You’ve finally landed ‘that’ job in a company that you see yourself growing with for many years. You’re nervous. You don’t know what to expect. You are unsure how to act in this new environment. And you have only three months to make an impression and get through probation.
Here are 10 rules to keep in mind during the first 90 days in a new position:
- Keep your mouth shut, and your ears open When starting in a new role, it’s a natural urge to demonstrate to your employers everything you know. Don’t. You could start your first day as the ‘new recruit’ and leave as a ‘know-it-all’. This is the learning phase, so keep your lips sealed.
- Take note of everyone you meet Literally, write it down. Your first instincts are always the best, so once you are introduced to a new colleague – take note. Write down your initial gut feeling about that individual and also include profile information.
- Understand the hierarchy There are several hierarchies at play within an organisation. Get to know the formal and informal structures. Most offices will have a resident gossip, a high-achiever and a corporate climber. Understand how they work, who they know.
- Don’t talk about sex, religion or politics Your new boss does not need to know who you voted for in the last election, even if they ask. It is better to remain diplomatic at all times, even if you hold a strong opinion about certain topics (as we all do).
- Answer a question with a question As you are ‘new’, colleagues might try to pry into your life. Keep your answers succinct – or deflect the line of questioning right back at them.
- Keep the mystery Do not offer up any superfluous information about yourself during your first few months.
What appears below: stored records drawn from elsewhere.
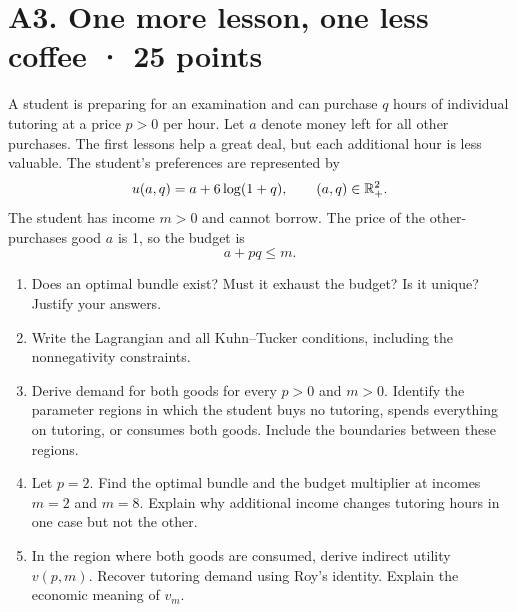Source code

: \section*{A3. One more lesson, one less coffee · 25 points}
A student is preparing for an examination and can purchase $q$ hours of individual tutoring at a price $p>0$ per hour. Let $a$ denote money left for all other purchases. The first lessons help a great deal, but each additional hour is less valuable. The student's preferences are represented by
\[
 u(a,q)=a+6\log(1+q),\qquad (a,q)\in\R_+^2.
\]
The student has income $m>0$ and cannot borrow. The price of the other-purchases good $a$ is 1, so the budget is
\[
 a+pq\le m.
\]
\begin{enumerate}[label=(\alph*)]
\item Does an optimal bundle exist? Must it exhaust the budget? Is it unique? Justify your answers.
\item Write the Lagrangian and all Kuhn--Tucker conditions, including the nonnegativity constraints.
\item Derive demand for both goods for every $p>0$ and $m>0$. Identify the parameter regions in which the student buys no tutoring, spends everything on tutoring, or consumes both goods. Include the boundaries between these regions.
\item Let $p=2$. Find the optimal bundle and the budget multiplier at incomes $m=2$ and $m=8$. Explain why additional income changes tutoring hours in one case but not the other.
\item In the region where both goods are consumed, derive indirect utility $v(p,m)$. Recover tutoring demand using Roy's identity. Explain the economic meaning of $v_m$.
\end{enumerate}
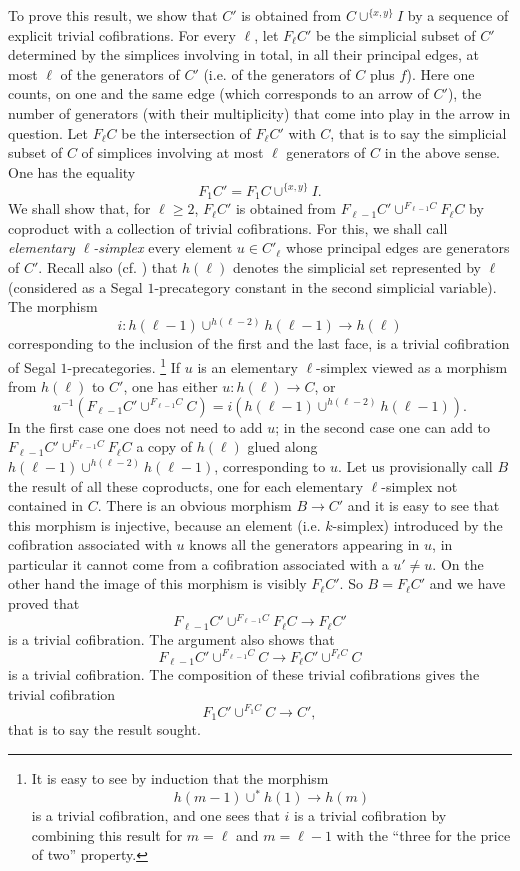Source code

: To prove this result, we show that $C'$
is obtained from $C\cup ^{\{ x,y\} } I$ by a sequence of explicit
trivial cofibrations. For every $\ell$, let $F_{\ell}C'$ be the simplicial
subset of $C'$ determined by the simplices involving in total, in all
their
principal edges, at most $\ell$ of the generators of $C'$ (i.e. of the
generators of $C$ plus $f$). Here one counts, on one and the same edge (which
corresponds to an arrow of $C'$), the number of generators (with
their multiplicity) that come into play in the arrow in question. Let
$F_{\ell}C$ be the intersection of $F_{\ell}C'$ with $C$, that is to say the
simplicial subset of $C$ of simplices involving at most
$\ell$ generators of $C$ in the above sense. One has the equality
$$
F_1C' = F_1C \cup ^{\{ x,y\} } I.
$$
We shall show that, for $\ell \geq 2$, $F_{\ell}C'$ is obtained
from $F_{\ell -1}C'\cup ^{F_{\ell -1}C}F_{\ell}C$ by coproduct with a
collection of trivial cofibrations. For this, we shall call {\em
elementary $\ell$-simplex} every element $u\in C'_{\ell}$ whose principal
edges are generators of $C'$. Recall also (cf.
\cite{nCAT}) that $h(\ell )$ denotes the simplicial set represented
by $\ell$
(considered as a Segal $1$-precategory constant in the second simplicial
variable).
The morphism
$$
i: h(\ell -1) \cup ^{h(\ell -2)}h(\ell -1)\rightarrow h(\ell )
$$
corresponding to the inclusion of the first and the last face, is a
trivial cofibration of Segal $1$-precategories.
\footnote{
It is easy to see by induction that the morphism
$$
h(m -1) \cup ^{\ast} h(1) \rightarrow h(m )
$$
is a trivial cofibration, and one sees that $i$ is a trivial cofibration
by combining this result for $m=\ell$ and $m=\ell -1$
with the ``three for the price of two'' property.}
If $u$ is an elementary $\ell$-simplex viewed as a
morphism
from $h(\ell )$ to $C'$, one has either $u: h(\ell )\rightarrow C$, or
$$
u^{-1} (F_{\ell -1}C' \cup ^{F_{\ell -1}C} C) =
i\left( h(\ell -1) \cup ^{h(\ell -2)}h(\ell -1)\right) .
$$
In the first case one does not need to add $u$; in the second case one
can add to $F_{\ell -1} C'\cup ^{F_{\ell -1}C} F_{\ell}C$ a copy of
$h(\ell )$ glued along $ h(\ell -1) \cup ^{h(\ell -2)}h(\ell -1)$,
corresponding to $u$. Let us provisionally call $B$ the result of all these
coproducts, one for each elementary $\ell$-simplex not contained
in $C$. There is an obvious morphism $B\rightarrow C'$ and it is easy
to see
that this morphism is injective, because an element (i.e. $k$-simplex)
introduced
by the cofibration associated with $u$ knows all the generators
appearing
in $u$, in particular it cannot come from a
cofibration associated with a $u'\neq u$. On the other hand the image of this
morphism is
visibly $F_{\ell} C'$. So $B=F_{\ell} C'$ and we have proved that
$$
F_{\ell -1} C'\cup ^{F_{\ell -1}C} F_{\ell}C\rightarrow
F_{\ell} C'
$$
is a trivial cofibration. The argument also shows that
$$
F_{\ell -1} C'\cup ^{F_{\ell -1}C} C\rightarrow
F_{\ell } C'\cup ^{F_{\ell }C} C
$$
is a trivial cofibration. The composition of these
trivial cofibrations gives the trivial cofibration
$$
F_1C'\cup ^{F_1C} C\rightarrow C',
$$
that is to say the result sought.


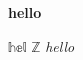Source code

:\documentclass{article}
\begin{document}
\textbf{hello}

$\mathbb{hel}$
$\mathbb{Z}$
\em{hello}
\end{document}
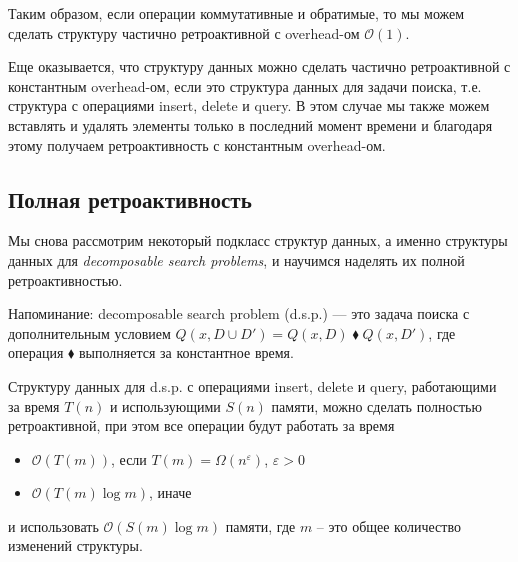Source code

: Таким образом, если операции коммутативные и обратимые, то мы можем сделать структуру частично ретроактивной с overhead-ом $\mathcal{O}(1)$.

Еще оказывается, что структуру данных можно сделать частично ретроактивной с константным overhead-ом, если это структура данных для задачи поиска, 
т.е. структура с операциями insert, delete и query.
В этом случае мы также можем вставлять и удалять элементы только в последний момент времени и благодаря этому получаем ретроактивность с константным overhead-ом.


\subsection*{Полная ретроактивность}

Мы снова рассмотрим некоторый подкласс структур данных, а именно структуры данных для {\it decomposable search problems}, и научимся наделять их полной ретроактивностью. 

Напоминание: decomposable search problem (d.s.p.) --- это задача поиска с дополнительным условием $Q(x, D \cup D') = Q(x, D) \; \blacklozenge \; Q(x, D')$, 
где операция $\blacklozenge$ выполняется за константное время.

\begin{theorem} 

Структуру данных для d.s.p. с операциями insert, delete и query, работающими за время $T(n)$ и использующими $S(n)$ памяти, можно сделать полностью ретроактивной,
при этом все операции будут работать за время

\end{theorem}

\begin{itemize}

\item $\mathcal{O}(T(m))$, если $T(m) = \Omega(n^{\varepsilon})$, $\varepsilon > 0$
\item $\mathcal{O}(T(m) \log m)$, иначе

\end{itemize}

и использовать $\mathcal{O}(S(m) \log m)$ памяти, где $m$ -- это общее количество изменений структуры.

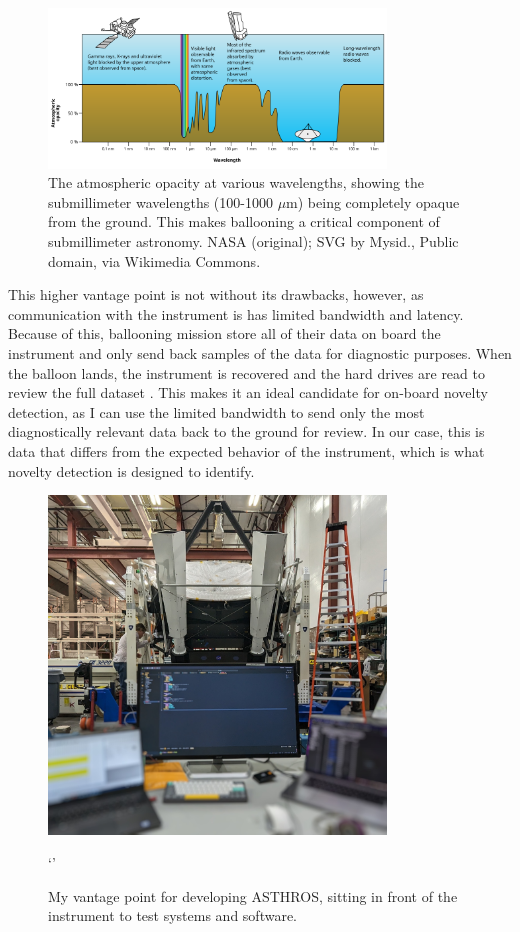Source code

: \begin{figure}
\centering
\includegraphics[width=0.8\textwidth]{figs/intro/atmosphere.png}
\caption[Atmospheric Opacity at Various Wavelengths]{
    The atmospheric opacity at various wavelengths, showing the submillimeter wavelengths (100-1000 $\mu$m) being completely opaque from the ground.
    This makes ballooning a critical component of submillimeter astronomy. NASA (original); SVG by Mysid., Public domain, via Wikimedia Commons.
    \label{intro/fig:atmosphere}
}
\end{figure}

This higher vantage point is not without its drawbacks, however, as communication with the instrument is has limited bandwidth and latency. 
Because of this, ballooning mission store all of their data on board the instrument and only send back samples of the data for diagnostic purposes.
When the balloon lands, the instrument is recovered and the hard drives are read to review the full dataset \parencite{walker_STO}.
This makes it an ideal candidate for on-board novelty detection, as I can use the limited bandwidth to send only the most diagnostically relevant data back to the ground for review.
In our case, this is data that differs from the expected behavior of the instrument, which is what novelty detection is designed to identify.

\begin{figure}
\centering
\includegraphics[width=0.8\textwidth]{figs/intro/asthros_instrument.jpg}
\caption[Command Station for Software Development of ASTHROS]{
    My vantage point for developing ASTHROS, sitting in front of the instrument to test systems and software.
}`'
\label{intro/fig:asthros_instrument}
\end{figure}


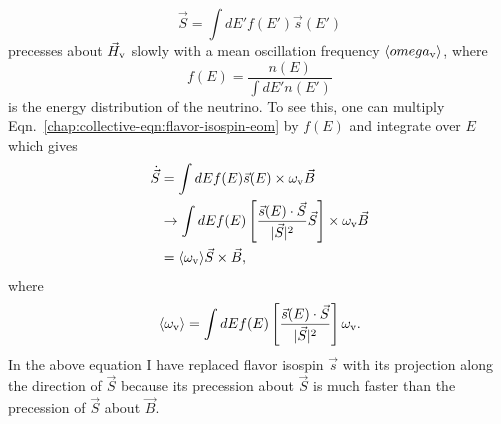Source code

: \begin{equation}
    \vec S = \int d E' f(E') \vec s(E') 
\end{equation}
precesses about $\vec H_\mathrm v$ slowly with a mean oscillation frequency $\langle omega_\mathrm v \rangle$, where
\begin{equation}
    f(E) = \frac{ n(E) }{ \int dE' n(E') }
\end{equation}
is the energy distribution of the neutrino. To see this, one can multiply Eqn.~\ref{chap:collective-eqn:flavor-isospin-eom} by $f(E)$ and integrate over $E$ which gives
\begin{align}
    \dot{\vec S} &= \int dE f(E)\vec s(E) \times \omega_\mathrm v \vec B \\
    &\to \int dE f(E) \left[ \frac{\vec s(E) \cdot \vec S}{ \lvert \vec S \rvert^2 } \vec S \right] \times \omega_\mathrm v \vec B \\
    &= \langle \omega_\mathrm v \rangle \vec S \times \vec B,
\end{align}
where
\begin{equation}
    \langle \omega_\mathrm v \rangle  = \int dE f(E) \left[ \frac{\vec s(E) \cdot \vec S}{ \lvert \vec S \rvert^2 } \right] \omega_\mathrm v.
\end{equation}
In the above equation I have replaced flavor isospin $\vec s$ with its projection along the direction of $\vec S$ because its precession about $\vec S$ is much faster than the precession of $\vec S$ about $\vec B$.


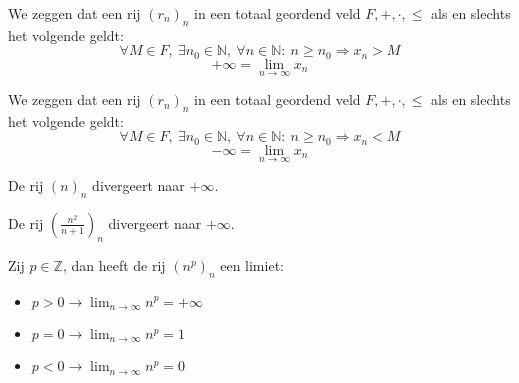 \documentclass[main.tex]{subfiles}
\begin{document}
\begin{de}
  We zeggen dat een rij $(r_{n})_{n}$ in een totaal geordend veld $F,+,\cdot,\le$  als en slechts het volgende geldt:
  \[ \forall M\in F,\ \exists n_{0}\in \mathbb{N},\ \forall n\in \mathbb{N}:\ n \ge n_{0} \Rightarrow x_{n} > M \]
  \[ + \infty = \lim_{n\rightarrow \infty}x_{n}\]
\end{de}

\begin{de}
  We zeggen dat een rij $(r_{n})_{n}$ in een totaal geordend veld $F,+,\cdot,\le$  als en slechts het volgende geldt:
  \[ \forall M\in F,\ \exists n_{0}\in \mathbb{N},\ \forall n\in \mathbb{N}:\ n \ge n_{0} \Rightarrow x_{n} < M \]
  \[ - \infty = \lim_{n\rightarrow \infty}x_{n}\]
\end{de}

\begin{vb}
  De rij $(n)_{n}$ divergeert naar $+\infty$.
\end{vb}

\begin{vb}
  De rij $\left(\frac{n^{2}}{n+1}\right)_{n}$ divergeert naar $+\infty$.
\end{vb}

\begin{bpr}
  Zij $p\in \mathbb{Z}$, dan heeft de rij $(n^{p})_{n}$ een limiet:
  \begin{itemize}
  \item $p>0 \rightarrow \lim_{n\rightarrow \infty}n^{p} = + \infty$
  \item $p=0 \rightarrow \lim_{n\rightarrow \infty}n^{p} = 1$
  \item $p<0 \rightarrow \lim_{n\rightarrow \infty}n^{p} = 0$
  \end{itemize}
\end{bpr}
\end{document}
Even small details, such as the names of your pets, should remain private. This is the time to learn about your new colleagues, not the other way around.
- Don’t over-connect Don’t rush in to adding your new colleagues on Facebook or Twitter. You see them in the office every day; remember that familiarity breeds contempt.
- Set goals Pick three things you want to achieve in that time and no more. Track your success – your wins and your losses. Keep this document updated at all times and bring it with you to your three-month review. Some companies renegotiate their employee’s salary once they have passed their probation; proving your worth may increase your pay.
- Keep a balance While it is tempting to impress your boss with overtime from day one, it will become an expectation. And once you’ve settled in and want to go back to a regular eight-hour day, you’ll look as though you’re slacking off. Keep a sustainable work-life balance from the start.
- Keep an ace up your sleeve If you have a skill or talent that could add value to the company, don’t release it until you find the right time and place, like when presenting to the board. You want to make the biggest impact with the right people during this timeframe, and your managers will see you as the gift that keeps on giving.